> [Aim of the task] Wherever a line holds the word "erros", copy that line from the data.

> [Dataset records]

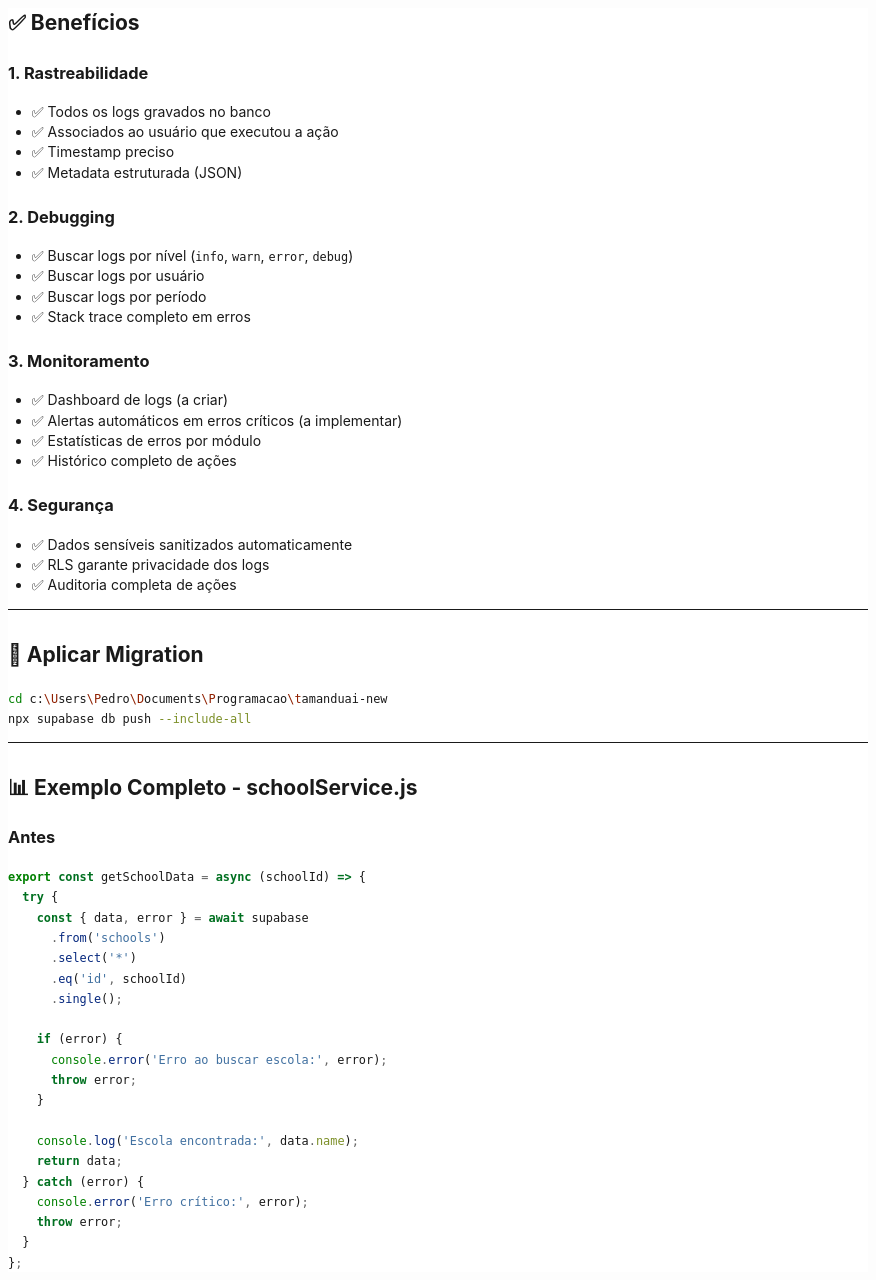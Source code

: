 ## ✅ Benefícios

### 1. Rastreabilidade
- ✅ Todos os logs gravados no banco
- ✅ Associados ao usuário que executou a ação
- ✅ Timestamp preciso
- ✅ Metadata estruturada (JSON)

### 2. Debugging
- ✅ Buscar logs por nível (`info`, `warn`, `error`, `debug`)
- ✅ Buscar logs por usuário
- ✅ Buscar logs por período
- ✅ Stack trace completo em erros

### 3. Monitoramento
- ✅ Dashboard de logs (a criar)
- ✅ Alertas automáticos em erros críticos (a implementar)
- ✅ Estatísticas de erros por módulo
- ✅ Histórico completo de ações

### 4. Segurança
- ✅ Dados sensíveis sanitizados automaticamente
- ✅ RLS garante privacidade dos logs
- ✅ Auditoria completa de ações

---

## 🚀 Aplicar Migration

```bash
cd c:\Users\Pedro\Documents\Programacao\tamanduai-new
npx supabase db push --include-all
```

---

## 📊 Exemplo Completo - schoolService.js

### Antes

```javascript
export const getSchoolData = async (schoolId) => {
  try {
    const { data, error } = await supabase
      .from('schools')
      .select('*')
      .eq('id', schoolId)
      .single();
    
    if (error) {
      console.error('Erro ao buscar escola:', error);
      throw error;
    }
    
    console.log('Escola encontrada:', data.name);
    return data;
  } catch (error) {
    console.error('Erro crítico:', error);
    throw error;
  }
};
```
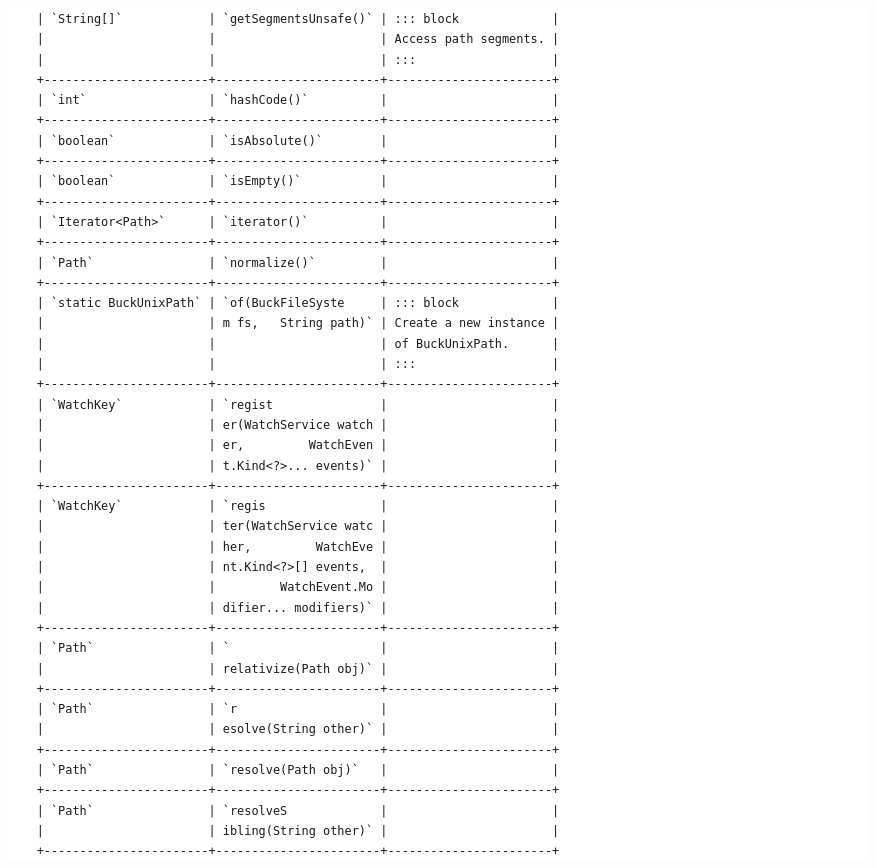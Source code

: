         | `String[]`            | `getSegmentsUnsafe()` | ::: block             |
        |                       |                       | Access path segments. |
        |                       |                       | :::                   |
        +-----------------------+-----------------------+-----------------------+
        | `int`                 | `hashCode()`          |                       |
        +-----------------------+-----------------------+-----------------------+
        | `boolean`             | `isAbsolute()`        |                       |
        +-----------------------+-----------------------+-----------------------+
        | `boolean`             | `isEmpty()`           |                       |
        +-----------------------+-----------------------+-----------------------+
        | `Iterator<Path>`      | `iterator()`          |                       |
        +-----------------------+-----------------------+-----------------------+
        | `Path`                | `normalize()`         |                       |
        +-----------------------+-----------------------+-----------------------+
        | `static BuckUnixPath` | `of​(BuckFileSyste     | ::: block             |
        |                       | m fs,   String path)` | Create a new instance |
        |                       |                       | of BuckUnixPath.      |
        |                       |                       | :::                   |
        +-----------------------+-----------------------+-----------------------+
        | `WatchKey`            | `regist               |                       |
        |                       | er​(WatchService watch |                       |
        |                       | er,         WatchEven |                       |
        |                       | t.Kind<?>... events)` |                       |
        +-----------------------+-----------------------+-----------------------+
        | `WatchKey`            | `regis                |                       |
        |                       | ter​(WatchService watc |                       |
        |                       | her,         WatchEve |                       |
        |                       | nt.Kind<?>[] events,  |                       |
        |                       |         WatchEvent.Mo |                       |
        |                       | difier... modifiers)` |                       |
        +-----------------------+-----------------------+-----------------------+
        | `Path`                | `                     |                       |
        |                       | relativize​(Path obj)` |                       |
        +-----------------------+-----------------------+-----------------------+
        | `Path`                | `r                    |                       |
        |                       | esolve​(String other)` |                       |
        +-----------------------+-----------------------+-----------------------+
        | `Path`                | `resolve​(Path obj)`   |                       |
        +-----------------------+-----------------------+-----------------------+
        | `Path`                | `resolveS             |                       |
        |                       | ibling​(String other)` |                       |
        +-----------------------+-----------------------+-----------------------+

> [Answer]
- ✅ Stack trace completo em erros
- ✅ Alertas automáticos em erros críticos (a implementar)
- ✅ Estatísticas de erros por módulo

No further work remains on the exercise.